== EXERCISE DESCRIPTION ==
Give back exactly the lines of the entries below from the line with "MSc AI Thesis" to the line with "## Abstract", inclusive, and only those.

Stored data:
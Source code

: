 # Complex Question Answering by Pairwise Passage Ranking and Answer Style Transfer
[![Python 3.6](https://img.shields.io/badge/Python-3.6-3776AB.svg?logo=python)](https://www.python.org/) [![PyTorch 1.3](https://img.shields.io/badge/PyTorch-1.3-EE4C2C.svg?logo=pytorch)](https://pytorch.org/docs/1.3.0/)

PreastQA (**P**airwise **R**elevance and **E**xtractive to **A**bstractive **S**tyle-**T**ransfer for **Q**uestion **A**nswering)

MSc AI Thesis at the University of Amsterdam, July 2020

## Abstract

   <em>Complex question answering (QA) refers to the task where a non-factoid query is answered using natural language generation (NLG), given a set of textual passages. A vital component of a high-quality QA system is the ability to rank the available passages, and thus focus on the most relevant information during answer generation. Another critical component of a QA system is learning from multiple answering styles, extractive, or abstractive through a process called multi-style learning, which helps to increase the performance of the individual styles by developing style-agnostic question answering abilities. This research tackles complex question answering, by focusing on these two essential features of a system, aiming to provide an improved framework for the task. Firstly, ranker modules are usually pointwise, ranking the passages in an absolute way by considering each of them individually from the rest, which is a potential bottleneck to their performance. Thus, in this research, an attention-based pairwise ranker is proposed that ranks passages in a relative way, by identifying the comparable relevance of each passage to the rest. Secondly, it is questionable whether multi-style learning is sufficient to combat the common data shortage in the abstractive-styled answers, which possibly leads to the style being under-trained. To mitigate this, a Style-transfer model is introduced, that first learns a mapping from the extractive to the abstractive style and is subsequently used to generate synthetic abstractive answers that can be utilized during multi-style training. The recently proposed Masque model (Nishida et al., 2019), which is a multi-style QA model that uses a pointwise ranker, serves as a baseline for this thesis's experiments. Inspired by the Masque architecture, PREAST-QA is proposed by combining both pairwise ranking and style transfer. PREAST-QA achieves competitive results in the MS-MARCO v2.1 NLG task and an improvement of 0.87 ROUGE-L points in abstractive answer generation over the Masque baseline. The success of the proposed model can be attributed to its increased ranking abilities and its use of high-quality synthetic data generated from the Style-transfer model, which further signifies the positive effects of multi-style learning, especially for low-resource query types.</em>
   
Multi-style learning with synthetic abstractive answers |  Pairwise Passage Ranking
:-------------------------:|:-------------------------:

== RESULT ==
MSc AI Thesis at the University of Amsterdam, July 2020

## Abstract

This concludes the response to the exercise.